_EXERCISE DIRECTIONS:_
In the records that follow, find each line with the word "issue" and copy it.

_EXERCISE INPUT:_
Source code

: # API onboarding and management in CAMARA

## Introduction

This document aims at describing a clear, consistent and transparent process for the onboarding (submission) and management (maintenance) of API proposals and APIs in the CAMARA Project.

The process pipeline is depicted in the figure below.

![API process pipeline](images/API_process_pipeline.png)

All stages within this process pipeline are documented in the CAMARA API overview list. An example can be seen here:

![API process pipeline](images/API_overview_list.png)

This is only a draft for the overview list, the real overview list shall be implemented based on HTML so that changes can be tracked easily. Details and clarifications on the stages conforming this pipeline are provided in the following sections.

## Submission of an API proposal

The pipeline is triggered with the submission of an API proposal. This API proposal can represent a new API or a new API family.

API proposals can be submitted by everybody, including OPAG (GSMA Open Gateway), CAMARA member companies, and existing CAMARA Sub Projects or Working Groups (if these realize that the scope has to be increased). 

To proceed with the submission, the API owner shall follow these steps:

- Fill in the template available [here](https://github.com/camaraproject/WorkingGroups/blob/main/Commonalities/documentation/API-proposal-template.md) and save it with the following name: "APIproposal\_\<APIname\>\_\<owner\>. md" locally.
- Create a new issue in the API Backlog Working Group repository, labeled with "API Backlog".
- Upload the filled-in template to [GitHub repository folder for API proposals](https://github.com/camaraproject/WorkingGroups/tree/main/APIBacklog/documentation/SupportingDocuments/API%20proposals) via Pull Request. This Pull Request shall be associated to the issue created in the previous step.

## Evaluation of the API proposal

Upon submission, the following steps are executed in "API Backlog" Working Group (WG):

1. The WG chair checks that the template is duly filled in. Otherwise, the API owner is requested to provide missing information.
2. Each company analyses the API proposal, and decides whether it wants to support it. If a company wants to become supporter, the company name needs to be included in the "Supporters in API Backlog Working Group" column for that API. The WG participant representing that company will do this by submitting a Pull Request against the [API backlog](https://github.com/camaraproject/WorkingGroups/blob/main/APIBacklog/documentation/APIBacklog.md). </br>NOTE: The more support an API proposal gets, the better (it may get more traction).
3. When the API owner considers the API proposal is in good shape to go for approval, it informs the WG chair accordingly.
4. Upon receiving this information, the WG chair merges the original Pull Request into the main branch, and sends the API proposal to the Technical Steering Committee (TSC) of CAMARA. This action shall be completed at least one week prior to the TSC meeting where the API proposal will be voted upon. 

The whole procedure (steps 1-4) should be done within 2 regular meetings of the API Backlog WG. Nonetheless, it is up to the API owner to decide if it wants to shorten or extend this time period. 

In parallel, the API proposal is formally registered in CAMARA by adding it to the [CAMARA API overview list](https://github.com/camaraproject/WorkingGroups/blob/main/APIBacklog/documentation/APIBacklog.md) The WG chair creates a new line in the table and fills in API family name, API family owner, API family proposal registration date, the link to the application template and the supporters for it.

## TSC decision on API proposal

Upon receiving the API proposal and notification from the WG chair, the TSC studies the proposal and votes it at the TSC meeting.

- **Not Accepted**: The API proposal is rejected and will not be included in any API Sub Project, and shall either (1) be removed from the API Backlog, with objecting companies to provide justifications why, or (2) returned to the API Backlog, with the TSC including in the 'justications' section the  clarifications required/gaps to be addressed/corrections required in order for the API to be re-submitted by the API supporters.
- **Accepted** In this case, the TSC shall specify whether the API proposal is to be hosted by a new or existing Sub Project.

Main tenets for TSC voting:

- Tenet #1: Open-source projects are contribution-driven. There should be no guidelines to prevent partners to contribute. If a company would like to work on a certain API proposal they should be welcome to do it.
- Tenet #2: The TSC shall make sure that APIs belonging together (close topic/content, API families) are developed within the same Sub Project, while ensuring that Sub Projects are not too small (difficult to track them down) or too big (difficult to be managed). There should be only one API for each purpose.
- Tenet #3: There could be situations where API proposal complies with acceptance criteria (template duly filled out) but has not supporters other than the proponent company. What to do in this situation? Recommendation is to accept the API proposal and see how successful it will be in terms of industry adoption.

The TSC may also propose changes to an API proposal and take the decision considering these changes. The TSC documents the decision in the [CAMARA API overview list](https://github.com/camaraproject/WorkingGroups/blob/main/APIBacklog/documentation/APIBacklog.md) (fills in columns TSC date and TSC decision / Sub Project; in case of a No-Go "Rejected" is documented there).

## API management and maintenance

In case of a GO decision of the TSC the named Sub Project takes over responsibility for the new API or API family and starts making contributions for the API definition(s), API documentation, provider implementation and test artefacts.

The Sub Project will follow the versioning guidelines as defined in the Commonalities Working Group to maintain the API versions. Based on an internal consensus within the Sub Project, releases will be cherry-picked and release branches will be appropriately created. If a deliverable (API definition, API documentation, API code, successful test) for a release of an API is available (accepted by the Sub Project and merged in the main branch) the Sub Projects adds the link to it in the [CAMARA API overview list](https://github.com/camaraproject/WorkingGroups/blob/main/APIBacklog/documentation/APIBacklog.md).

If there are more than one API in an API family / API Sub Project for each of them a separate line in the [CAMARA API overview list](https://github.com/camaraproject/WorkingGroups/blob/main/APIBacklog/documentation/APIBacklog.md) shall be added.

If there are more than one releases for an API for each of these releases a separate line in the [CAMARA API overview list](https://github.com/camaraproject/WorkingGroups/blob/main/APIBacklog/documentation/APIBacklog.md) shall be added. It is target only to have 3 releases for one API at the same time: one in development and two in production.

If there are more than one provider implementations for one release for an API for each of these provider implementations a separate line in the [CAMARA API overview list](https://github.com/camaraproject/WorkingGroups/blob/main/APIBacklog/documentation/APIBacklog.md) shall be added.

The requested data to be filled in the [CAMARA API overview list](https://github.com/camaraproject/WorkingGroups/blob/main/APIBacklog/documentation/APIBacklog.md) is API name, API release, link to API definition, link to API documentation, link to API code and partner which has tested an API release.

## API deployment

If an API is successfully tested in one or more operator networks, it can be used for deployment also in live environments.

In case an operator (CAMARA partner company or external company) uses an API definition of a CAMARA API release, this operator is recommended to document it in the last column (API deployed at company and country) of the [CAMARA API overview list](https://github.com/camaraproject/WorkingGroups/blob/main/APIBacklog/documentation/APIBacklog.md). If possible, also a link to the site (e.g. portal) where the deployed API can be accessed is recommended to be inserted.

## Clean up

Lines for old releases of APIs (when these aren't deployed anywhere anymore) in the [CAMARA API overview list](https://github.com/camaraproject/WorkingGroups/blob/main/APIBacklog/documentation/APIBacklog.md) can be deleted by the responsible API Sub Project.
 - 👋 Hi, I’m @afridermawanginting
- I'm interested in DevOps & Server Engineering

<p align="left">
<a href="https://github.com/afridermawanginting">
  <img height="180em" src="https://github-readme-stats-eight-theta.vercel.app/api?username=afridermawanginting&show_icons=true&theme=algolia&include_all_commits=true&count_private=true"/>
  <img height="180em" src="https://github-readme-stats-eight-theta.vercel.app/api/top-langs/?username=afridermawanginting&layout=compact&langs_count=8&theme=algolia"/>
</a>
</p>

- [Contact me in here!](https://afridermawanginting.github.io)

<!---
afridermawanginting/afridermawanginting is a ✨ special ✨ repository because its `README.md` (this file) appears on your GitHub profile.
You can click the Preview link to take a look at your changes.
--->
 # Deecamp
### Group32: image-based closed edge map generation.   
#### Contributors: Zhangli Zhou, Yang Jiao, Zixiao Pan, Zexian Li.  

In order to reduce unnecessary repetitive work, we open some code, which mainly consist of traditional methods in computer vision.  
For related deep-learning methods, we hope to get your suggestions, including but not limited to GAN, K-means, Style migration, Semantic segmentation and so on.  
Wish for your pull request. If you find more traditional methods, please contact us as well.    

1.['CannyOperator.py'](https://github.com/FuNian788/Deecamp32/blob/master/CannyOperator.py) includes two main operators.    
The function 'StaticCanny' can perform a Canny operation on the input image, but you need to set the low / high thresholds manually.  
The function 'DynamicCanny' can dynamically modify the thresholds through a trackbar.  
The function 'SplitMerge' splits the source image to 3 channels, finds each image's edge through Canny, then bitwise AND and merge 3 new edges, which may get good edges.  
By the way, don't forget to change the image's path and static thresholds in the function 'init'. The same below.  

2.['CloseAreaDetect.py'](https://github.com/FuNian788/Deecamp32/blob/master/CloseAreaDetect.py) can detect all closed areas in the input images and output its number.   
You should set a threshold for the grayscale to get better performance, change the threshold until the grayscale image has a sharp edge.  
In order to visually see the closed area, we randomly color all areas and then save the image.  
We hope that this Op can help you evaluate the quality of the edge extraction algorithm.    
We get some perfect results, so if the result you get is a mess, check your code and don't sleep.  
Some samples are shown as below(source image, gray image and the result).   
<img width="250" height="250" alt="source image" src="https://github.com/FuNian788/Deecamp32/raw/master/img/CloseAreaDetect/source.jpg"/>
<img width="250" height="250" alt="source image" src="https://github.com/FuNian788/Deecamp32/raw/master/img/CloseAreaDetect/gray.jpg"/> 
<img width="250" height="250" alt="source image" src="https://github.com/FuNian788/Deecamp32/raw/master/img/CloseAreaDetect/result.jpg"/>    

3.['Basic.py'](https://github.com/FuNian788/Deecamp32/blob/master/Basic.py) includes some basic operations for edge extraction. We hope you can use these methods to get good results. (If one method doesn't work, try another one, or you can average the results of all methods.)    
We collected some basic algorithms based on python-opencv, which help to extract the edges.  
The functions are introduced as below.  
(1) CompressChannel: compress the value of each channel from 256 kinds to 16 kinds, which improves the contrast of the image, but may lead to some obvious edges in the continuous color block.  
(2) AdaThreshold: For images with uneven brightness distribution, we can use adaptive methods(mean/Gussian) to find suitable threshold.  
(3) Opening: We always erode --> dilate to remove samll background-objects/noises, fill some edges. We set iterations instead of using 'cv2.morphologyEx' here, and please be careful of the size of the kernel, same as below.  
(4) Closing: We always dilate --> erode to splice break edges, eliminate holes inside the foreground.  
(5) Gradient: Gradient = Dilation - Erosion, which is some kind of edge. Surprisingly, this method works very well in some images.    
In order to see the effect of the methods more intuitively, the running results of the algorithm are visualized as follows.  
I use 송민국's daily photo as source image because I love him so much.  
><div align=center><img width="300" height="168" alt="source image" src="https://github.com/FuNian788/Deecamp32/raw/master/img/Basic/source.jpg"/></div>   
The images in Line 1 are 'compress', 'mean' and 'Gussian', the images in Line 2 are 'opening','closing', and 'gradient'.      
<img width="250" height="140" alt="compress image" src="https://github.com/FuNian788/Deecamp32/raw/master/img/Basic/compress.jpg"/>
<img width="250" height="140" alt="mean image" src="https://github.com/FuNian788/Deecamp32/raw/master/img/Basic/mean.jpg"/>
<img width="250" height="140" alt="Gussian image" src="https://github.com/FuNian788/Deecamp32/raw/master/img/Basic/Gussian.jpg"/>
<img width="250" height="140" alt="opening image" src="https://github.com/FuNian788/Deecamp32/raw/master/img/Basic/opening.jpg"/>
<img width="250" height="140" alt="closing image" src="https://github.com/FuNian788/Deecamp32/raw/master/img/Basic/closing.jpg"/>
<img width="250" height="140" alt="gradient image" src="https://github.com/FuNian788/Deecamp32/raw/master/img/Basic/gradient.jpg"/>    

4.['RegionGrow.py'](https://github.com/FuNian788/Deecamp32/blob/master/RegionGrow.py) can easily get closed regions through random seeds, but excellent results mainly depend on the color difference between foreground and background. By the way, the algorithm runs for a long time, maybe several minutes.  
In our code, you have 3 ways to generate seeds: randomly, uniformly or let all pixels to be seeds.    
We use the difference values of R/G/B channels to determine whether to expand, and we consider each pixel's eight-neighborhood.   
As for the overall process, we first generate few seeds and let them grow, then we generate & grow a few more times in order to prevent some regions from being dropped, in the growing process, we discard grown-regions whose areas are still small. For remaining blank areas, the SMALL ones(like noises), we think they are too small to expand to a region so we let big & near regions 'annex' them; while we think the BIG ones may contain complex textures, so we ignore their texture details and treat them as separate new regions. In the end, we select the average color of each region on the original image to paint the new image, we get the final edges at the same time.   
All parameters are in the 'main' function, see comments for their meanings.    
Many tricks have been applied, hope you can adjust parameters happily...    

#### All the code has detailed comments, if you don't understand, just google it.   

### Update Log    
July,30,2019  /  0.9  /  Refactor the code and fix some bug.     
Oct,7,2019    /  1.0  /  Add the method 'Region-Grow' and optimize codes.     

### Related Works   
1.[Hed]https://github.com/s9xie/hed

_THE ANSWER:_
- Create a new issue in the API Backlog Working Group repository, labeled with "API Backlog".
- Upload the filled-in template to [GitHub repository folder for API proposals](https://github.com/camaraproject/WorkingGroups/tree/main/APIBacklog/documentation/SupportingDocuments/API%20proposals) via Pull Request. This Pull Request shall be associated to the issue created in the previous step.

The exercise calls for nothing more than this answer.